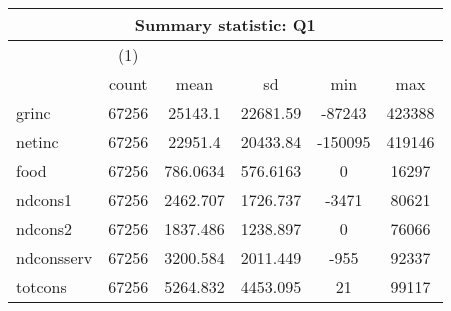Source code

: \begin{tabular}{l*{1}{ccccc}}
\hline\hline
\multicolumn{6}{c}{Summary statistic: Q1}  \\
\hline
            &\multicolumn{1}{c}{(1)}&            &            &            &            \\
            &       count&        mean&          sd&         min&         max\\
\hline
grinc       &       67256&     25143.1&    22681.59&      -87243&      423388\\
netinc      &       67256&     22951.4&    20433.84&     -150095&      419146\\
food        &       67256&    786.0634&    576.6163&           0&       16297\\
ndcons1     &       67256&    2462.707&    1726.737&       -3471&       80621\\
ndcons2     &       67256&    1837.486&    1238.897&           0&       76066\\
ndconsserv  &       67256&    3200.584&    2011.449&        -955&       92337\\
totcons     &       67256&    5264.832&    4453.095&          21&       99117\\
\hline\hline
\end{tabular}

==============================

**Problem to work on**: In your copy, omit the pictures and restate every line of the data word for word.

**Exercise output**:
Source code

: \begin{tabular}{l*{1}{ccccc}}
\hline\hline
\multicolumn{6}{c}{Summary statistic: Q1}  \\
\hline
            &\multicolumn{1}{c}{(1)}&            &            &            &            \\
            &       count&        mean&          sd&         min&         max\\
\hline
grinc       &       67256&     25143.1&    22681.59&      -87243&      423388\\
netinc      &       67256&     22951.4&    20433.84&     -150095&      419146\\
food        &       67256&    786.0634&    576.6163&           0&       16297\\
ndcons1     &       67256&    2462.707&    1726.737&       -3471&       80621\\
ndcons2     &       67256&    1837.486&    1238.897&           0&       76066\\
ndconsserv  &       67256&    3200.584&    2011.449&        -955&       92337\\
totcons     &       67256&    5264.832&    4453.095&          21&       99117\\
\hline\hline
\end{tabular}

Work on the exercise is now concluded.